Feedback Needed - Refactored SpMxSpM
kvaragan opened this issue · 14 comments
Single API is now split into multiple API's in order to allow the application to allocate memory rather than the library.
I have written the sample code on how to use this API.
Is this the better-way ? See the code @
sample file : https://github.com/kvaragan/clSPARSE/blob/kvaragan_PR150/samples/sample-spmspm.cpp
refactor code: https://github.com/kvaragan/clSPARSE/blob/kvaragan_PR150/src/library/blas3/clsparse-spm-spm.cpp
API's : https://github.com/kvaragan/clSPARSE/blob/kvaragan_PR150/src/include/clSPARSE.h
I'm checking it right now.
I think the way to multiply two sparse matrices here is way too complicated. I understand that the issue is related to the concept that user is responsible for buffer allocation. Here are my general comments
- Users should not see the
rowPtrCtSizeInBytes
andbuffer_d_SizeInBytes
I think they should be hidden inspgemmInfo
- I would rename
clsparseSpGEMM
toclsparseSpGEMMInfo
orclsparseSpGEMMInfoHelper
not to confuse that with function name. - I can't say that I like the names of the explicit functions like here
The general explicit call for spGemm should be done at most in two separated functions.
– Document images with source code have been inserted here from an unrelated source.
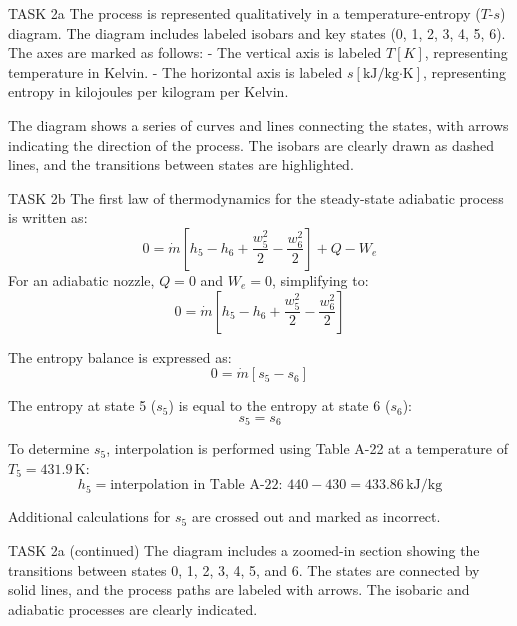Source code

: TASK 2a  
The process is represented qualitatively in a temperature-entropy (\(T\)-\(s\)) diagram. The diagram includes labeled isobars and key states (0, 1, 2, 3, 4, 5, 6). The axes are marked as follows:  
- The vertical axis is labeled \(T [K]\), representing temperature in Kelvin.  
- The horizontal axis is labeled \(s [\text{kJ}/\text{kg·K}]\), representing entropy in kilojoules per kilogram per Kelvin.  

The diagram shows a series of curves and lines connecting the states, with arrows indicating the direction of the process. The isobars are clearly drawn as dashed lines, and the transitions between states are highlighted.  

TASK 2b  
The first law of thermodynamics for the steady-state adiabatic process is written as:  
\[
0 = \dot{m} \left[ h_5 - h_6 + \frac{w_5^2}{2} - \frac{w_6^2}{2} \right] + Q - W_e
\]  
For an adiabatic nozzle, \(Q = 0\) and \(W_e = 0\), simplifying to:  
\[
0 = \dot{m} \left[ h_5 - h_6 + \frac{w_5^2}{2} - \frac{w_6^2}{2} \right]
\]  

The entropy balance is expressed as:  
\[
0 = \dot{m} \left[ s_5 - s_6 \right]
\]  

The entropy at state 5 (\(s_5\)) is equal to the entropy at state 6 (\(s_6\)):  
\[
s_5 = s_6
\]  

To determine \(s_5\), interpolation is performed using Table A-22 at a temperature of \(T_5 = 431.9 \, \text{K}\):  
\[
h_5 = \text{interpolation in Table A-22: } 440 - 430 = 433.86 \, \text{kJ/kg}
\]  

Additional calculations for \(s_5\) are crossed out and marked as incorrect.  

TASK 2a (continued)  
The diagram includes a zoomed-in section showing the transitions between states 0, 1, 2, 3, 4, 5, and 6. The states are connected by solid lines, and the process paths are labeled with arrows. The isobaric and adiabatic processes are clearly indicated.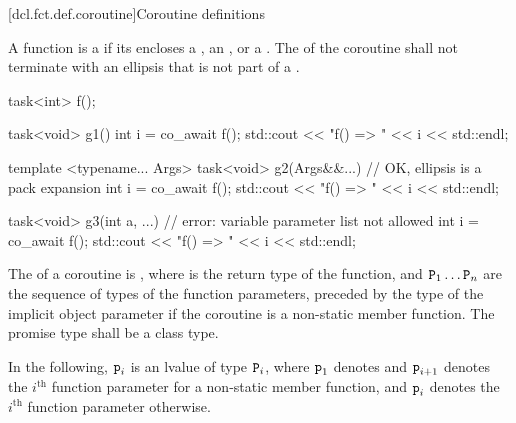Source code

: [dcl.fct.def.coroutine]{Coroutine definitions}%
%

\pnum
A function is a  if its  encloses a
,
an ,
or a .
The  of the coroutine shall not
terminate with an ellipsis that is not part of
a .

\pnum
\begin{example}
\begin{codeblock}
task<int> f();

task<void> g1() {
  int i = co_await f();
  std::cout << "f() => " << i << std::endl;
}

template <typename... Args>
task<void> g2(Args&&...) {      // OK, ellipsis is a pack expansion
  int i = co_await f();
  std::cout << "f() => " << i << std::endl;
}

task<void> g3(int a, ...) {     // error: variable parameter list not allowed
  int i = co_await f();
  std::cout << "f() => " << i << std::endl;
}
\end{codeblock}
\end{example}

\pnum
{}%
The  of a coroutine is
,
where
 is the return type of the function, and
$\texttt{P}_1 \dotsc \texttt{P}_n$ are the sequence of types of the function parameters,
preceded by the type of the implicit object parameter
if the coroutine is a non-static member function.
The promise type shall be a class type.

\pnum
In the following, $\texttt{p}_i$ is an lvalue of type $\texttt{P}_i$,
where
$\texttt{p}_1$ denotes  and
$\texttt{p}_{i+1}$ denotes the $i^\textrm{th}$ function parameter
for a non-static member function, and
$\texttt{p}_i$ denotes
the $i^\textrm{th}$ function parameter otherwise.

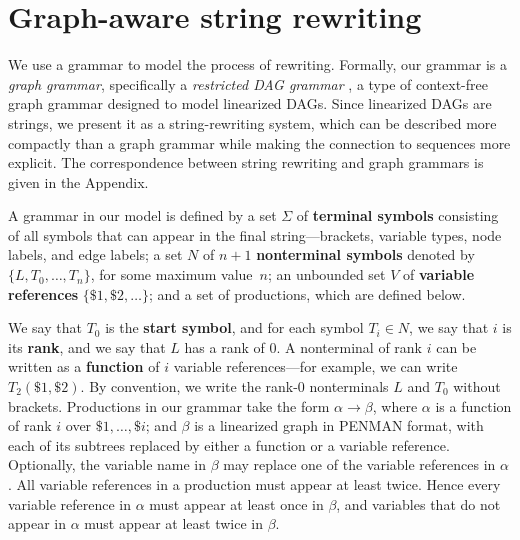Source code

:\documentclass[11pt,a4paper]{article}
\theoremstyle{plain}
\begin{document}
\section{Graph-aware string rewriting}\label{model:rewriting}

We use a grammar to model the process of rewriting. Formally, our grammar is a \emph{graph grammar}, specifically a \emph{restricted DAG grammar} \citep{bjorklund2016between}, a type of context-free graph grammar designed to model linearized DAGs. Since linearized DAGs are strings, we present it as a string-rewriting system, which can be described more compactly than a graph grammar while making the connection to sequences more explicit. The correspondence between string rewriting and graph grammars is given in the Appendix. 

A grammar in our model is defined by a set $\Sigma$ of
\textbf{terminal symbols} consisting of all symbols that can appear in
the final string---brackets, variable types, node labels, and edge
labels; a set $N$ of $n+1$ \textbf{nonterminal symbols} denoted by
$\{L, T_0, \dots, T_n\}$, for some maximum value~$n$; an unbounded set
$V$ of \textbf{variable references} $\{\$1, \$2, \dots \}$; and a set
of productions, which are defined below.

We say that $T_0$ is the \textbf{start symbol}, and for each symbol
$T_i \in N$, we say that $i$ is its \textbf{rank}, and we say that $L$
has a rank of 0. A nonterminal of rank $i$ can be written as a
\textbf{function} of $i$ variable references---for example, we can
write $T_2(\$1, \$2)$. By convention, we write the rank-0 nonterminals
$L$ and $T_0$ without brackets. Productions in our grammar take the
form $\alpha \rightarrow \beta$, where $\alpha$ is a function of rank
$i$ over $\$1,\dots, \$i$; and $\beta$ is a linearized graph in PENMAN
format, with each of its subtrees replaced by either a function or a
variable reference. Optionally, the variable name in $\beta$ may
replace one of the variable references in $\alpha$. All variable
references in a production must appear at least twice. Hence every
variable reference in $\alpha$ must appear at least once in $\beta$,
and variables that do not appear in $\alpha$ must appear at least
twice in $\beta$.
\end{document}
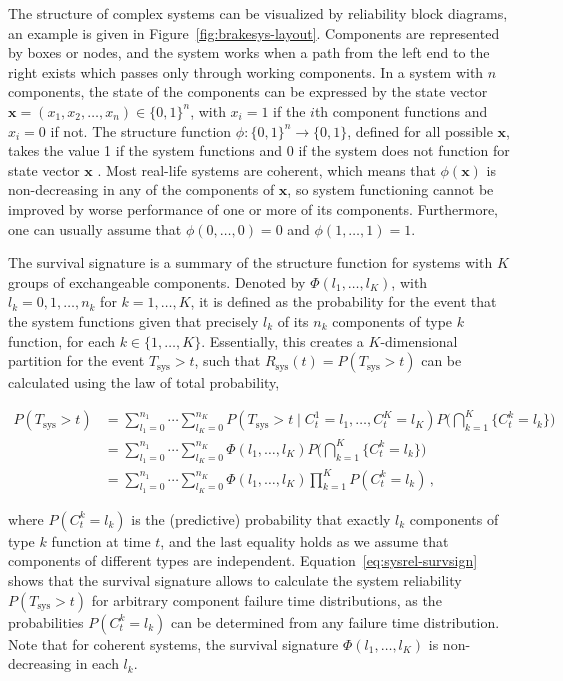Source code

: \documentclass[Journal,letterpaper]{ascelike-new}
\renewcommand{\vec}[1]{{\bm#1}}
\newcommand{\Rsys}{R_\text{sys}}
\def\Rsys{R_\text{sys}}
\def\Tsys{T_\text{sys}}
\begin{document}
The structure of complex systems can be visualized by reliability block diagrams,
an example is given in Figure~\ref{fig:brakesys-layout}.
Components are represented by boxes or nodes,
and the system works when a path from the left end to the right exists
which passes only through working components.
In a system with $n$ components, the state of the components can be expressed by the state vector
$\vec{x} = (x_1,x_2,\ldots,x_n) \in \{0,1\}^n$, with $x_i=1$ if the $i$th component functions 
and $x_i=0$ if not.
The structure function $\phi : \{0,1\}^n \rightarrow \{0,1\}$, defined for all possible $\vec{x}$, takes 
the value 1 if the system functions and 0 if the system does not function for state vector $\vec{x}$
\cite{BP75}.
Most real-life systems are coherent,
which means that $\phi(\vec{x})$ is non-decreasing in any of the components of $\vec{x}$,
so system functioning cannot be improved by worse performance of one or more of its components.
Furthermore, one can usually assume that $\phi(0, \ldots, 0) = 0$ and $\phi(1, \ldots, 1) = 1$.

The survival signature \cite{2012:survsign} is a summary of the structure function
for systems with $K$ groups of exchangeable components.
Denoted by $\Phi(l_1,\ldots,l_K)$, with $l_k=0,1,\ldots,n_k$ for $k=1,\ldots,K$,
it is defined as the probability for the event that the system functions
given that precisely $l_k$ of its $n_k$ components of type $k$ function, for each $k\in \{1,\ldots,K\}$.
Essentially, this creates a $K$-dimensional partition for the event $\Tsys > t$,
such that $\Rsys(t) = P(\Tsys > t)$ can be calculated using the law of total probability,
\begin{linenomath*}
\begin{align}
P(\Tsys > t) &= \sum_{l_1=0}^{n_1} \cdots \sum_{l_K=0}^{n_K} P(\Tsys > t \mid C^1_t = l_1,\ldots, C^K_t = l_K)
                                                                                  P\Big( \bigcap_{k=1}^K \{ C^k_t = l_k\} \Big) \nonumber\\
             &= \sum_{l_1=0}^{n_1} \cdots \sum_{l_K=0}^{n_K} \Phi(l_1,\ldots,l_K) P\Big( \bigcap_{k=1}^K \{ C^k_t = l_k\} \Big) \nonumber\\
             &= \sum_{l_1=0}^{n_1} \cdots \sum_{l_K=0}^{n_K} \Phi(l_1,\ldots,l_K) \prod_{k=1}^K P(C^k_t = l_k)\,,
\label{eq:sysrel-survsign}
\end{align}
\end{linenomath*}
where $P(C^k_t = l_k)$ is the (predictive) probability that exactly $l_k$ components of type $k$ function at time $t$,
and the last equality holds as we assume that components of different types are independent.
Equation~\ref{eq:sysrel-survsign} shows that the survival signature allows to calculate the system reliability $P(\Tsys > t)$
for arbitrary component failure time distributions,
as the probabilities $P(C^k_t = l_k)$ can be determined from any failure time distribution.
Note that for coherent systems,
the survival signature $\Phi(l_1,\ldots,l_K)$ is non-decreasing in each $l_k$.
\end{document}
The first one calculates the necessary memory requirements for result matrix, second is doing actual spmm.
clsparseSpGEMM spgemmInfo;
clsparseStatus status = clsparse<S/D>SpmmAnalyse(&A, &B, &spgemmInfo, control);
if (status == clsparseSuccess)
{
//check the spgemmInfo additional information, i.e. if there is enough memory to
//complete spmm operation.
//allocate the C matrix according to spgemminfo content;
//do the spmm
status = clsparse<S/D>Spmm(&A, &B, &C, &spgemmInfo, control);
}
clsparseReleaseSpGEMMInfo(&spgemmInfo);
I see that it might be difficult at the moment, but I would like to see that every iteration of this algorithm bring us to this kind of concept.
Here some more details inside of clsparse-spm-spm.cpp:
- This defines as previously should be defined in the places where they are used.
- I would rename those and those variables to Anum_rows, Anum_cols, etc. for the sake of clarity, it will be easier to maintain the code later.
- This kind of interface is unacceptable in my opinion. We will be flooded by issues from the users in cases when they will put something wrong there.
- In several places like here you were using explicit scan. I would create an internal function for that.
- I would use ``clsparse::vector` here and in any other places where you allocating cl_mem buffer instead. Here as well
- Why dont pass ref to std::vector instead of raw pointers here. In addition templetize the
statistics
funcion for various int types. - Another scan. Maybe
int nnzC = computeCsrNNZ(...)
whould be more convinient
I did not go trough the internal spmm functions deeply for now, but I saw that they need to be templetized for various types, the kernels should be feeded with additional definitions group size, tuple_queue etc. In the final optimisation stages several kernels like compute_nnz_Ct looks like spmv traversal so they might be optimised for vectorized versions.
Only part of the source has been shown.